_Provided material_

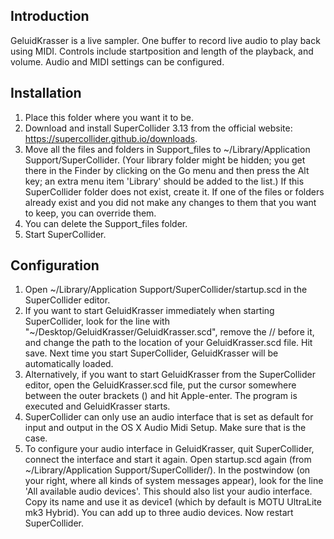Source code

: ## Introduction
GeluidKrasser is a live sampler. One buffer to record live audio to play back using MIDI. Controls include startposition and length of the playback, and volume. Audio and MIDI settings can be configured.

## Installation
1. Place this folder where you want it to be.
2. Download and install SuperCollider 3.13 from the official website: https://supercollider.github.io/downloads.
3. Move all the files and folders in Support_files to ~/Library/Application Support/SuperCollider. (Your library folder might be hidden; you get there in the Finder by clicking on the Go menu and then press the Alt key; an extra menu item 'Library' should be added to the list.) If this SuperCollider folder does not exist, create it. If one of the files or folders already exist and you did not make any changes to them that you want to keep, you can override them.
4. You can delete the Support_files folder.
5. Start SuperCollider.

## Configuration
1. Open ~/Library/Application Support/SuperCollider/startup.scd in the SuperCollider editor.
2. If you want to start GeluidKrasser immediately when starting SuperCollider, look for the line with "~/Desktop/GeluidKrasser/GeluidKrasser.scd", remove the // before it, and change the path to the location of your GeluidKrasser.scd file. Hit save. Next time you start SuperCollider, GeluidKrasser will be automatically loaded.
3. Alternatively, if you want to start GeluidKrasser from the SuperCollider editor, open the GeluidKrasser.scd file, put the cursor somewhere between the outer brackets () and hit Apple-enter. The program is executed and GeluidKrasser starts.
4. SuperCollider can only use an audio interface that is set as default for input and output in the OS X Audio Midi Setup. Make sure that is the case.
5. To configure your audio interface in GeluidKrasser, quit SuperCollider, connect the interface and start it again. Open startup.scd again (from ~/Library/Application Support/SuperCollider/). In the postwindow (on your right, where all kinds of system messages appear), look for the line 'All available audio devices'. This should also list your audio interface. Copy its name and use it as device1 (which by default is MOTU UltraLite mk3 Hybrid). You can add up to three audio devices. Now restart SuperCollider.




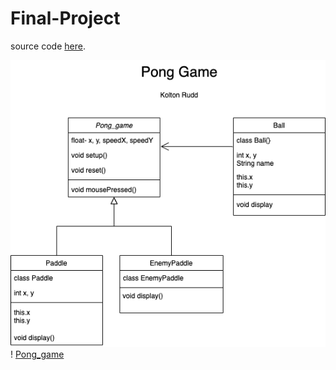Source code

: # Final-Project

source code [here](https://github.com/Kolton11/Final-Project/tree/main/src/Pong_game).

![Pong_game](https://github.com/Kolton11/Final-Project/blob/gh-pages/Untitled%20Diagram.png)
! [Pong_game](https://github.com/Kolton11/Final-Project/blob/gh-pages/Untitled%20Diagram%20(1).png)
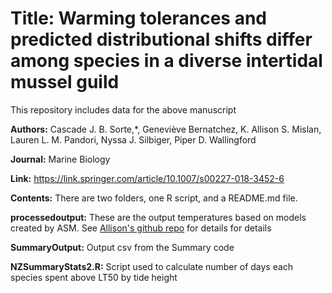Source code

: # Title: Warming tolerances and predicted distributional shifts differ among species in a diverse intertidal mussel guild

This repository includes data  for the above manuscript

**Authors:** Cascade J. B. Sorte,*, Geneviève Bernatchez, K. Allison S. Mislan, Lauren L. M. Pandori, Nyssa J. Silbiger, Piper D. Wallingford
 
**Journal:**  Marine Biology
   
**Link:**  https://link.springer.com/article/10.1007/s00227-018-3452-6

**Contents:** There are two folders, one R script, and a README.md file.

**processedoutput:** These are the output temperatures based on models created by ASM. See [Allison's github repo](https://github.com/kallisons/NZMusselTemperatures/tree/master/processedoutput) for details for details


**SummaryOutput:** Output csv from the Summary code
  
**NZSummaryStats2.R:** Script used to calculate number of days each species spent above LT50 by tide height
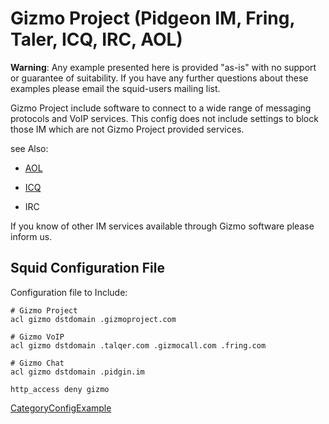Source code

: # Gizmo Project (Pidgeon IM, Fring, Taler, ICQ, IRC, AOL)

**Warning**: Any example presented here is provided "as-is" with no
support or guarantee of suitability. If you have any further questions
about these examples please email the squid-users mailing list.

Gizmo Project include software to connect to a wide range of messaging
protocols and VoIP services. This config does not include settings to
block those IM which are not Gizmo Project provided services.

see Also:

  - [AOL](https://wiki.squid-cache.org/action/show/ConfigExamples/Chat/Gizmo/ConfigExamples/Chat/Aol#)

  - [ICQ](https://wiki.squid-cache.org/action/show/ConfigExamples/Chat/Gizmo/ConfigExamples/Chat/Icq#)

  - IRC

If you know of other IM services available through Gizmo software please
inform us.

## Squid Configuration File

Configuration file to Include:

    # Gizmo Project
    acl gizmo dstdomain .gizmoproject.com
    
    # Gizmo VoIP
    acl gizmo dstdomain .talqer.com .gizmocall.com .fring.com
    
    # Gizmo Chat
    acl gizmo dstdomain .pidgin.im
    
    http_access deny gizmo

[CategoryConfigExample](https://wiki.squid-cache.org/action/show/ConfigExamples/Chat/Gizmo/CategoryConfigExample#)

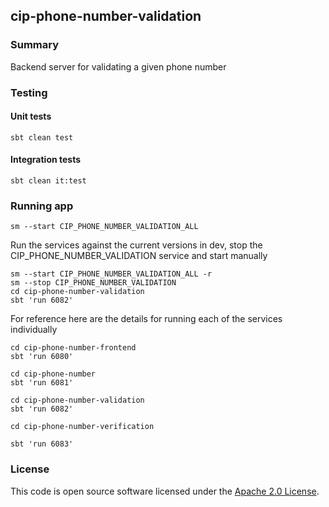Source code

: ## cip-phone-number-validation

### Summary

Backend server for validating a given phone number

### Testing

#### Unit tests

    sbt clean test

#### Integration tests

    sbt clean it:test

### Running app

    sm --start CIP_PHONE_NUMBER_VALIDATION_ALL

Run the services against the current versions in dev, stop the CIP_PHONE_NUMBER_VALIDATION service and start manually

    sm --start CIP_PHONE_NUMBER_VALIDATION_ALL -r
    sm --stop CIP_PHONE_NUMBER_VALIDATION
    cd cip-phone-number-validation
    sbt 'run 6082'

For reference here are the details for running each of the services individually

    cd cip-phone-number-frontend
    sbt 'run 6080'
 
    cd cip-phone-number
    sbt 'run 6081'

    cd cip-phone-number-validation
    sbt 'run 6082'

    cd cip-phone-number-verification

    sbt 'run 6083'

### License

This code is open source software licensed under
the [Apache 2.0 License]("http://www.apache.org/licenses/LICENSE-2.0.html").

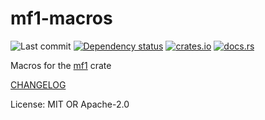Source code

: # mf1-macros

![Last commit](https://img.shields.io/github/last-commit/JadedBlueEyes/messageformat?path=crates%2Fmf1-macros)
[![Dependency status](https://deps.rs/repo/github/JadedBlueEyes/messageformat/status.svg?path=crates%2Fmf1-macros)](https://deps.rs/repo/github/JadedBlueEyes/messageformat?path=crates%2Fmf1-macros)
[![crates.io](https://img.shields.io/crates/v/mf1-macros)](https://crates.io/crates/mf1-macros)
[![docs.rs](https://img.shields.io/docsrs/mf1-macros)](https://docs.rs/mf1-macros)

Macros for the [mf1](../mf1/README.md) crate

[CHANGELOG](CHANGELOG.md)

License: MIT OR Apache-2.0
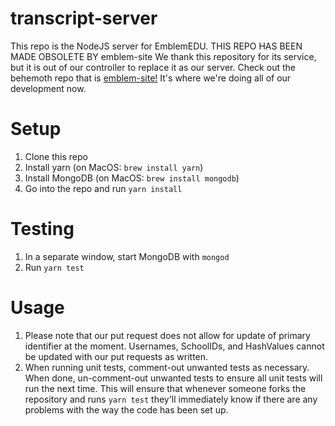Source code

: # transcript-server

This repo is the NodeJS server for EmblemEDU.
THIS REPO HAS BEEN MADE OBSOLETE BY emblem-site
We thank this repository for its service, but it is out of our controller to replace it as our server. 
Check out the behemoth repo that is [emblem-site!](https://github.com/transcript-protocol/emblem-site) It's where we're doing all of our development now.

# Setup

1. Clone this repo
2. Install yarn (on MacOS: `brew install yarn`)
3. Install MongoDB (on MacOS: `brew install mongodb`)
4. Go into the repo and run `yarn install`

# Testing

1. In a separate window, start MongoDB with `mongod`
2. Run `yarn test`

# Usage
1.  Please note that our put request does not allow for update of primary identifier at the moment. Usernames, SchoolIDs, and HashValues cannot be updated with our put requests as written. 
2. When running unit tests, comment-out unwanted tests as necessary. When done, un-comment-out unwanted tests to ensure all unit tests will run the next time. This will ensure that whenever someone forks the repository and runs `yarn test` they'll immediately know if there are any problems with the way the code has been set up. 
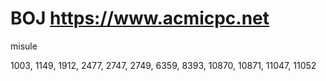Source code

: # BOJ https://www.acmicpc.net
misule

1003, 1149, 1912, 2477, 2747, 2749, 6359, 8393, 10870, 10871, 11047, 11052

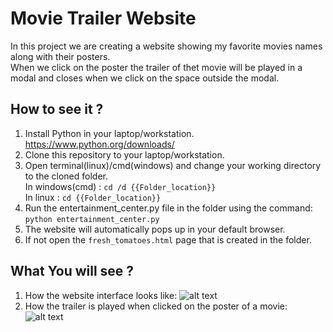 # Movie Trailer Website

In this project we are creating a website showing my favorite movies names along with their posters.  
When we click on the poster the trailer of thet movie will be played in a modal and closes when we click on the space outside the modal.

## How to see it ?

1. Install Python in your laptop/workstation.  
   <https://www.python.org/downloads/>  
2. Clone this repository to your laptop/workstation.  
3. Open terminal(linux)/cmd(windows) and change your working directory to the cloned folder.  
   In windows(cmd) : `cd /d {{Folder_location}}`  
   In linux : `cd {{Folder_location}}`  
4. Run the entertainment_center.py file in the folder using the command:  
   `python entertainment_center.py`  
5. The website will automatically pops up in your default browser.  
6. If not open the `fresh_tomatoes.html` page that is created in the folder.

## What You will see ?

1. How the website interface looks like: 
    ![alt text](https://s3-us-west-1.amazonaws.com/full-stack-projects/Movie+trailer+1.PNG)  
2. How the trailer is played when clicked on the poster of a movie:  
    ![alt text](https://s3-us-west-1.amazonaws.com/full-stack-projects/Movie+Trailer+2.PNG)  
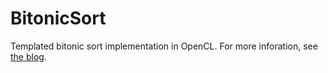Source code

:# BitonicSort

Templated bitonic sort implementation in OpenCL.
For more inforation, see [the blog](BLOG.md).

_Task requirements_
Search the data above for "transcript" and copy every line where it turns up.

_Solution_
: # transcript-server
Check out the behemoth repo that is [emblem-site!](https://github.com/transcript-protocol/emblem-site) It's where we're doing all of our development now.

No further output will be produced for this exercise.